Task requirements
All of the data below is to be output exactly as written.

Material provided
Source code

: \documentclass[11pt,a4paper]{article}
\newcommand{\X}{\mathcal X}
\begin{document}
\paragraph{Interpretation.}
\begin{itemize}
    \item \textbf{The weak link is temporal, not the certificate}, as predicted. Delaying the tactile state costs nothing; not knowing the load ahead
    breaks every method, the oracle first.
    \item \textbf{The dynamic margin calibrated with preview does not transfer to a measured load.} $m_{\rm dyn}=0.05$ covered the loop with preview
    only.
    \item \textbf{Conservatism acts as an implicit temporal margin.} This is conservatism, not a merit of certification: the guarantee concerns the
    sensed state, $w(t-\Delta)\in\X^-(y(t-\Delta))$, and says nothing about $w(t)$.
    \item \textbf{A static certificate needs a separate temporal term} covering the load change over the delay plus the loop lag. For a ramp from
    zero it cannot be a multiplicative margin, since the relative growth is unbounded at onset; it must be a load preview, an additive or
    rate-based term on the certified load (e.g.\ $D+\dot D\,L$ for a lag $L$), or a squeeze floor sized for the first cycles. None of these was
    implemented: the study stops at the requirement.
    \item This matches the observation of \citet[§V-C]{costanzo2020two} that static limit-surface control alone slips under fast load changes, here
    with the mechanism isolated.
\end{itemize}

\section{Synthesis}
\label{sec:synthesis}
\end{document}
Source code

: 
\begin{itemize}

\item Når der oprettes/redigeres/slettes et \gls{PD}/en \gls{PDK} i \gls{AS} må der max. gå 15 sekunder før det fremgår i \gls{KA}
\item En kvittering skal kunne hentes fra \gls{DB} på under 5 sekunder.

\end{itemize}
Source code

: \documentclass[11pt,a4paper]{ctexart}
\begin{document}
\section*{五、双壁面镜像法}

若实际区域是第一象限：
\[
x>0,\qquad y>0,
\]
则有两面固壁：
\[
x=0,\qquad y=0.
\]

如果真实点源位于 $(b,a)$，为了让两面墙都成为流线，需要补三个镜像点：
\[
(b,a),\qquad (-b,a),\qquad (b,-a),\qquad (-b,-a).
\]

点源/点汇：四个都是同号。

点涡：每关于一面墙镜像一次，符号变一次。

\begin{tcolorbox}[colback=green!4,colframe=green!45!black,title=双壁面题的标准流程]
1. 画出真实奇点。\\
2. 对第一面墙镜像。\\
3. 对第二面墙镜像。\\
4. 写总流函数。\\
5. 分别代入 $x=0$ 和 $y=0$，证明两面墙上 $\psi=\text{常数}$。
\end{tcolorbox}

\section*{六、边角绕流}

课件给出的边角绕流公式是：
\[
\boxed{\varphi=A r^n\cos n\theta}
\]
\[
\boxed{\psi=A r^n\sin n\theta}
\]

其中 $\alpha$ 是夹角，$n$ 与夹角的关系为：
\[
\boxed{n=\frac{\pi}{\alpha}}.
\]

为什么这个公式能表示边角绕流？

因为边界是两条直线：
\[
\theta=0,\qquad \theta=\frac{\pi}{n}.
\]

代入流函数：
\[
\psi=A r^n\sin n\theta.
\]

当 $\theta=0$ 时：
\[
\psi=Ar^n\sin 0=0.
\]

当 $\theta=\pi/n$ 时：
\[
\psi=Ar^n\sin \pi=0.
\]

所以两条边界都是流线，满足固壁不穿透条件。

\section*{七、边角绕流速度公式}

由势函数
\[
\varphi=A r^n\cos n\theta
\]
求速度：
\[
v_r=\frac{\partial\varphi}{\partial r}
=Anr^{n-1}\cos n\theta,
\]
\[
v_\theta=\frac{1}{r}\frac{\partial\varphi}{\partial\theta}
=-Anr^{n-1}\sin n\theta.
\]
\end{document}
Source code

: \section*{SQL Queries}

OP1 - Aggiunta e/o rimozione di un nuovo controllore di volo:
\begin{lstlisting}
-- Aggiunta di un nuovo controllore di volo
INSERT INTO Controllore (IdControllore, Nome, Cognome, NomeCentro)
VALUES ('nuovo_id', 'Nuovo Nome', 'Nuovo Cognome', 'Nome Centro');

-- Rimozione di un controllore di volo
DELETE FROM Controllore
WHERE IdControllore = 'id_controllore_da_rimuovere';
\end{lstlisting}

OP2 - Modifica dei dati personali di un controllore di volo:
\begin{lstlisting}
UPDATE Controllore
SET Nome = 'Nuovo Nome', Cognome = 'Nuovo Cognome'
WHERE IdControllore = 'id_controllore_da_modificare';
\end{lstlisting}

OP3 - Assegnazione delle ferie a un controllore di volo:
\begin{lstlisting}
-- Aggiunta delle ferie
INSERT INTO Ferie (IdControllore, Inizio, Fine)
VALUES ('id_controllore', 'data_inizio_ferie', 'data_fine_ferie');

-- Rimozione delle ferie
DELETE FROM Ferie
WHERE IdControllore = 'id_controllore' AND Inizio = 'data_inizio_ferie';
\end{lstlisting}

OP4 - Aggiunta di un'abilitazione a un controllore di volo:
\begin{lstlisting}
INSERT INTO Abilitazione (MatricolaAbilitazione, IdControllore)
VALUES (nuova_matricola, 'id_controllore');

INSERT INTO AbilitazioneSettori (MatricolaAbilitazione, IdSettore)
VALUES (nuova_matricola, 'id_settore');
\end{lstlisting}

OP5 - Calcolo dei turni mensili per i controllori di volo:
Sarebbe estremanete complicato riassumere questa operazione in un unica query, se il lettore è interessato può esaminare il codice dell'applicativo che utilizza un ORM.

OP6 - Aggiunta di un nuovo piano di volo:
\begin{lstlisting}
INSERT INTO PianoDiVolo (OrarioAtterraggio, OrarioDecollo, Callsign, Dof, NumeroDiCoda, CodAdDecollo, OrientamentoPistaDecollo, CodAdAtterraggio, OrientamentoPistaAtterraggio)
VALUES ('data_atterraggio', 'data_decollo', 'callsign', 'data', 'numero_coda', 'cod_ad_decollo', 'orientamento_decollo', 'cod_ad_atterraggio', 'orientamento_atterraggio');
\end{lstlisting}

Completed exercise
Source code

: \documentclass[11pt,a4paper]{article}
\newcommand{\X}{\mathcal X}
\begin{document}
\paragraph{Interpretation.}
\begin{itemize}
    \item \textbf{The weak link is temporal, not the certificate}, as predicted. Delaying the tactile state costs nothing; not knowing the load ahead
    breaks every method, the oracle first.
    \item \textbf{The dynamic margin calibrated with preview does not transfer to a measured load.} $m_{\rm dyn}=0.05$ covered the loop with preview
    only.
    \item \textbf{Conservatism acts as an implicit temporal margin.} This is conservatism, not a merit of certification: the guarantee concerns the
    sensed state, $w(t-\Delta)\in\X^-(y(t-\Delta))$, and says nothing about $w(t)$.
    \item \textbf{A static certificate needs a separate temporal term} covering the load change over the delay plus the loop lag. For a ramp from
    zero it cannot be a multiplicative margin, since the relative growth is unbounded at onset; it must be a load preview, an additive or
    rate-based term on the certified load (e.g.\ $D+\dot D\,L$ for a lag $L$), or a squeeze floor sized for the first cycles. None of these was
    implemented: the study stops at the requirement.
    \item This matches the observation of \citet[§V-C]{costanzo2020two} that static limit-surface control alone slips under fast load changes, here
    with the mechanism isolated.
\end{itemize}

\section{Synthesis}
\label{sec:synthesis}
\end{document}
Source code

: 
\begin{itemize}

\item Når der oprettes/redigeres/slettes et \gls{PD}/en \gls{PDK} i \gls{AS} må der max. gå 15 sekunder før det fremgår i \gls{KA}
\item En kvittering skal kunne hentes fra \gls{DB} på under 5 sekunder.

\end{itemize}
Source code

: \documentclass[11pt,a4paper]{ctexart}
\begin{document}
\section*{五、双壁面镜像法}

若实际区域是第一象限：
\[
x>0,\qquad y>0,
\]
则有两面固壁：
\[
x=0,\qquad y=0.
\]

如果真实点源位于 $(b,a)$，为了让两面墙都成为流线，需要补三个镜像点：
\[
(b,a),\qquad (-b,a),\qquad (b,-a),\qquad (-b,-a).
\]

点源/点汇：四个都是同号。

点涡：每关于一面墙镜像一次，符号变一次。

\begin{tcolorbox}[colback=green!4,colframe=green!45!black,title=双壁面题的标准流程]
1. 画出真实奇点。\\
2. 对第一面墙镜像。\\
3. 对第二面墙镜像。\\
4. 写总流函数。\\
5. 分别代入 $x=0$ 和 $y=0$，证明两面墙上 $\psi=\text{常数}$。
\end{tcolorbox}

\section*{六、边角绕流}

课件给出的边角绕流公式是：
\[
\boxed{\varphi=A r^n\cos n\theta}
\]
\[
\boxed{\psi=A r^n\sin n\theta}
\]

其中 $\alpha$ 是夹角，$n$ 与夹角的关系为：
\[
\boxed{n=\frac{\pi}{\alpha}}.
\]

为什么这个公式能表示边角绕流？

因为边界是两条直线：
\[
\theta=0,\qquad \theta=\frac{\pi}{n}.
\]

代入流函数：
\[
\psi=A r^n\sin n\theta.
\]

当 $\theta=0$ 时：
\[
\psi=Ar^n\sin 0=0.
\]

当 $\theta=\pi/n$ 时：
\[
\psi=Ar^n\sin \pi=0.
\]

所以两条边界都是流线，满足固壁不穿透条件。

\section*{七、边角绕流速度公式}

由势函数
\[
\varphi=A r^n\cos n\theta
\]
求速度：
\[
v_r=\frac{\partial\varphi}{\partial r}
=Anr^{n-1}\cos n\theta,
\]
\[
v_\theta=\frac{1}{r}\frac{\partial\varphi}{\partial\theta}
=-Anr^{n-1}\sin n\theta.
\]
\end{document}
Source code

: \section*{SQL Queries}

OP1 - Aggiunta e/o rimozione di un nuovo controllore di volo:
\begin{lstlisting}
-- Aggiunta di un nuovo controllore di volo
INSERT INTO Controllore (IdControllore, Nome, Cognome, NomeCentro)
VALUES ('nuovo_id', 'Nuovo Nome', 'Nuovo Cognome', 'Nome Centro');

-- Rimozione di un controllore di volo
DELETE FROM Controllore
WHERE IdControllore = 'id_controllore_da_rimuovere';
\end{lstlisting}

OP2 - Modifica dei dati personali di un controllore di volo:
\begin{lstlisting}
UPDATE Controllore
SET Nome = 'Nuovo Nome', Cognome = 'Nuovo Cognome'
WHERE IdControllore = 'id_controllore_da_modificare';
\end{lstlisting}

OP3 - Assegnazione delle ferie a un controllore di volo:
\begin{lstlisting}
-- Aggiunta delle ferie
INSERT INTO Ferie (IdControllore, Inizio, Fine)
VALUES ('id_controllore', 'data_inizio_ferie', 'data_fine_ferie');

-- Rimozione delle ferie
DELETE FROM Ferie
WHERE IdControllore = 'id_controllore' AND Inizio = 'data_inizio_ferie';
\end{lstlisting}

OP4 - Aggiunta di un'abilitazione a un controllore di volo:
\begin{lstlisting}
INSERT INTO Abilitazione (MatricolaAbilitazione, IdControllore)
VALUES (nuova_matricola, 'id_controllore');

INSERT INTO AbilitazioneSettori (MatricolaAbilitazione, IdSettore)
VALUES (nuova_matricola, 'id_settore');
\end{lstlisting}

OP5 - Calcolo dei turni mensili per i controllori di volo:
Sarebbe estremanete complicato riassumere questa operazione in un unica query, se il lettore è interessato può esaminare il codice dell'applicativo che utilizza un ORM.

OP6 - Aggiunta di un nuovo piano di volo:
\begin{lstlisting}
INSERT INTO PianoDiVolo (OrarioAtterraggio, OrarioDecollo, Callsign, Dof, NumeroDiCoda, CodAdDecollo, OrientamentoPistaDecollo, CodAdAtterraggio, OrientamentoPistaAtterraggio)
VALUES ('data_atterraggio', 'data_decollo', 'callsign', 'data', 'numero_coda', 'cod_ad_decollo', 'orientamento_decollo', 'cod_ad_atterraggio', 'orientamento_atterraggio');
\end{lstlisting}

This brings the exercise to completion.